◆ **Your task**: May I have, exactly as written, the line containing "draft = false" and every line after it through the end of the listing below, and nothing else?

◆ **Extracted records**:

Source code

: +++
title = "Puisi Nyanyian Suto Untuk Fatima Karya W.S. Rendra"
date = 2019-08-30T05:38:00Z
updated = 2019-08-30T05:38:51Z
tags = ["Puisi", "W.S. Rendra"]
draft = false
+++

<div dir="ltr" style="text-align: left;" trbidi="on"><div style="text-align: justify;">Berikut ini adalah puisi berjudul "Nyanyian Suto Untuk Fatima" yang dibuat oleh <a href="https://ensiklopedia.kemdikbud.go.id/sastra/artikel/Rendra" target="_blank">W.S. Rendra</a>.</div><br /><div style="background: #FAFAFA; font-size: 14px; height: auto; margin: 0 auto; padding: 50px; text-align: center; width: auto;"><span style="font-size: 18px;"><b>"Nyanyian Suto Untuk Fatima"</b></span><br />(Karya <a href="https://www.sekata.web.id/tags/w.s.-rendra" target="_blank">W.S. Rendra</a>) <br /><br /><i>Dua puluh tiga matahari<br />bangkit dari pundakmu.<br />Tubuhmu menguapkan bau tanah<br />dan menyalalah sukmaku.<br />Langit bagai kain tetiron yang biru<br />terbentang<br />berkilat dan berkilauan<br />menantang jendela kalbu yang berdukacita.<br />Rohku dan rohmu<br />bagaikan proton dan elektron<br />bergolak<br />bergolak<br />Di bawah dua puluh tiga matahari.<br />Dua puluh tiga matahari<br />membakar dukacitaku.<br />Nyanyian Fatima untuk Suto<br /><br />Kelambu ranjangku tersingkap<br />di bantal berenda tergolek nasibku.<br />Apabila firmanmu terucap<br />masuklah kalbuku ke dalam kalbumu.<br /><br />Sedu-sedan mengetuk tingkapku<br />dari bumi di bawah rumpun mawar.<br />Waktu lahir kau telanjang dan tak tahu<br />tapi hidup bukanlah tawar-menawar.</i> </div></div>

◆ **Task solution**:
draft = false
+++

<div dir="ltr" style="text-align: left;" trbidi="on"><div style="text-align: justify;">Berikut ini adalah puisi berjudul "Nyanyian Suto Untuk Fatima" yang dibuat oleh <a href="https://ensiklopedia.kemdikbud.go.id/sastra/artikel/Rendra" target="_blank">W.S. Rendra</a>.</div><br /><div style="background: #FAFAFA; font-size: 14px; height: auto; margin: 0 auto; padding: 50px; text-align: center; width: auto;"><span style="font-size: 18px;"><b>"Nyanyian Suto Untuk Fatima"</b></span><br />(Karya <a href="https://www.sekata.web.id/tags/w.s.-rendra" target="_blank">W.S. Rendra</a>) <br /><br /><i>Dua puluh tiga matahari<br />bangkit dari pundakmu.<br />Tubuhmu menguapkan bau tanah<br />dan menyalalah sukmaku.<br />Langit bagai kain tetiron yang biru<br />terbentang<br />berkilat dan berkilauan<br />menantang jendela kalbu yang berdukacita.<br />Rohku dan rohmu<br />bagaikan proton dan elektron<br />bergolak<br />bergolak<br />Di bawah dua puluh tiga matahari.<br />Dua puluh tiga matahari<br />membakar dukacitaku.<br />Nyanyian Fatima untuk Suto<br /><br />Kelambu ranjangku tersingkap<br />di bantal berenda tergolek nasibku.<br />Apabila firmanmu terucap<br />masuklah kalbuku ke dalam kalbumu.<br /><br />Sedu-sedan mengetuk tingkapku<br />dari bumi di bawah rumpun mawar.<br />Waktu lahir kau telanjang dan tak tahu<br />tapi hidup bukanlah tawar-menawar.</i> </div></div>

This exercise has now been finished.